Devesh Rai, founder and CEO of B2B marketplace Wydr, says demonetisation has resulted in “a lot of white money too going out of the system, leading to a working capital crunch. Sales are down across sectors and it will take at least two months to get the liquidity back in the system.”
Reporting 35 per cent dip in ‘cash on delivery’ transactions and overall 20 per cent dip in online sales, Rai admits card transactions can be limiting as there is a threshold for such operations. Currently, many of the high-value transactions are done through NEFT or RTGS, which have higher transaction costs. On top of this, there is a lack of wherewithal, knowledge and infrastructure to handle large volume transactions.
As households try to conserve new currency in hand, given the long queues in front of banks to withdraw money, the hardest hit are the contractors who undertake renovation of homes and offices with their retinue of painters, plumbers, electricians and daily-wage helpers. “Extra expenses related to repairs, maintenance and renovation are being avoided. We are just carrying on with the work in hand. No new work is coming our way,” says A.N. Das, a contractor, who is hopeful that things will improve in two or three months.
Achint Mittal, who owns the Muzzaffarnagar-based R.R. Company, a wholesale business dealing in gur (jaggery), sugar, rice and pulses, hopes cash availability will improve soon as the weekly limit on bank withdrawals is proving to be a big handicap. “Farmers are hit as we are unable to make payments,” he says. “There is already a 50-60 per cent drop in gur production. Even rice-milling work has been impacted as we are unable to procure enough stocks.”
Mittal, who is also president of the Navin Mandi agri-produce wholesalers association, points out that farmers, on an average, bring produce worth Rs 50,000 to Rs 4 lakh to sell in the wholesale market. This is harvest season, so around 400-500 farmers come to the mandi every day. Not having sufficient cash is a major drawback as only the big farmers are able to sell their produce, on credit. The sale of stocks in hand is also moving slowly as even the retailers are not coming forth. Grappling with slow sales at their end, retailers are finding it tough to pay workers and manage other expenses with little cash in hand.
The cash crunch is despite there being sufficient legitimate money in their accounts, wholesellers complain. Even payments made through RGTS are inaccessible due to the withdrawal limit, making many businessmen “almost like beggars”.

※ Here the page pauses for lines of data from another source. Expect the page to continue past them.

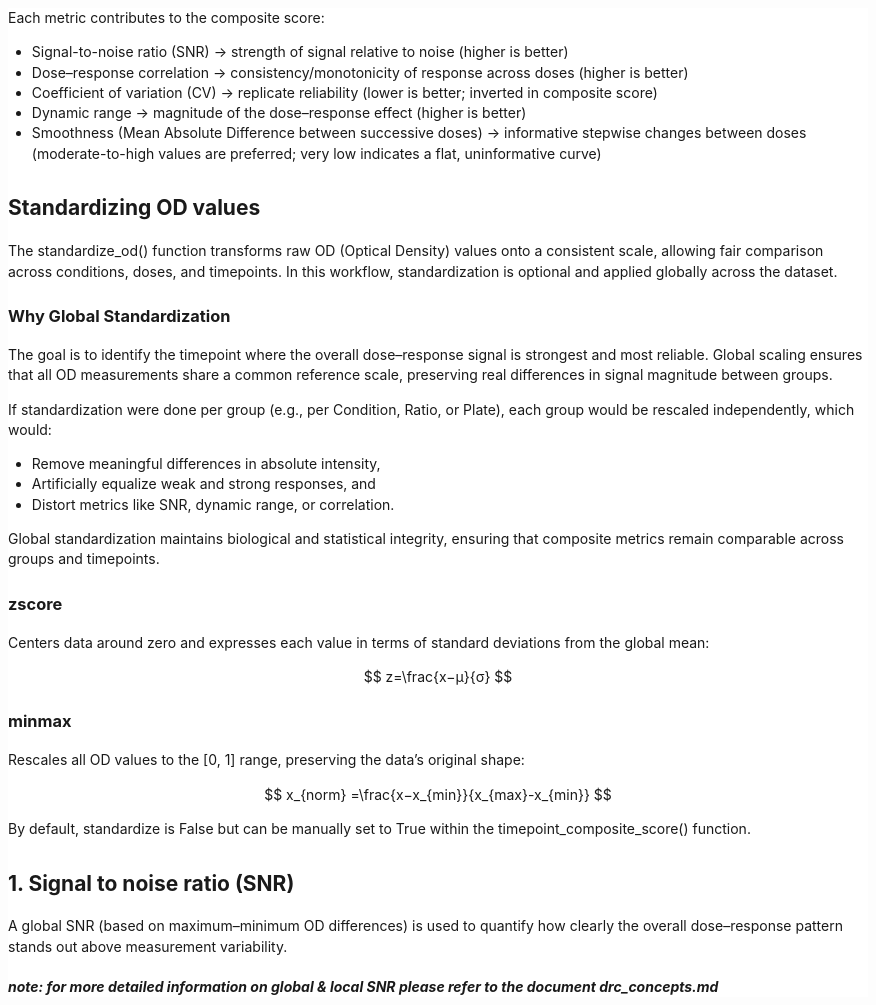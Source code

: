 Each metric contributes to the composite score:
- Signal-to-noise ratio (SNR) → strength of signal relative to noise (higher is better)
- Dose–response correlation → consistency/monotonicity of response across doses (higher is better)
- Coefficient of variation (CV) → replicate reliability (lower is better; inverted in composite score)
- Dynamic range → magnitude of the dose–response effect (higher is better)
- Smoothness (Mean Absolute Difference between successive doses) → informative stepwise changes between doses (moderate-to-high values are preferred; very low indicates a flat, uninformative curve)

## Standardizing OD values
The standardize_od() function transforms raw OD (Optical Density) values onto a consistent scale, allowing fair comparison across conditions, doses, and timepoints.
In this workflow, standardization is optional and applied globally across the dataset.

### Why Global Standardization
The goal is to identify the timepoint where the overall dose–response signal is strongest and most reliable. Global scaling ensures that all OD measurements share a common reference scale, preserving real differences in signal magnitude between groups.

If standardization were done per group (e.g., per Condition, Ratio, or Plate), each group would be rescaled independently, which would:
- Remove meaningful differences in absolute intensity,
- Artificially equalize weak and strong responses, and
- Distort metrics like SNR, dynamic range, or correlation.

Global standardization maintains biological and statistical integrity, ensuring that composite metrics remain comparable across groups and timepoints.

### zscore
Centers data around zero and expresses each value in terms of standard deviations from the global mean:

$$
z=\frac{x−μ}{σ}
$$

### minmax
Rescales all OD values to the [0, 1] range, preserving the data’s original shape:

$$
x_{norm} =\frac{x−x_{min}}{x_{max}-x_{min}}
$$

By default, standardize is False but can be manually set to True within the timepoint_composite_score() function.


## 1. Signal to noise ratio (SNR)
A global SNR (based on maximum–minimum OD differences) is used to quantify how clearly the overall dose–response pattern stands out above measurement variability. 
##### note: for more detailed information on global & local SNR please refer to the document **drc_concepts.md**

“The market is disturbed and business affected as most transactions used to take place in cash,” says Bharat Ahuja, president of the Delhi Electrical Traders Association. “Outstation customers have stopped coming. Even the credit buyers are facing problems with banks not releasing the money in their account.”
Operating from Bhagirath Palace, Ahuja says the desired transition to cashless sales will take time as there is hardly any provision for card payment in around 4,500 shops housed in the market complex.
Indeed, cash transactions, whether accounted or unaccounted, have for long ruled many a business in India—from cloth to leather, gems and jewelry, vegetables and fruits. A rapid transition to digital or online payments seems unlikely even if the proposed Goods and Services Tax (GST) is introduced. Already cash transactions in new currency are beginning to slowly replace what was put out of circulation by demonetisation. Will the government then offer incentives to woo the business class to adopt the digital mode? Or is another surgical strike in the offing?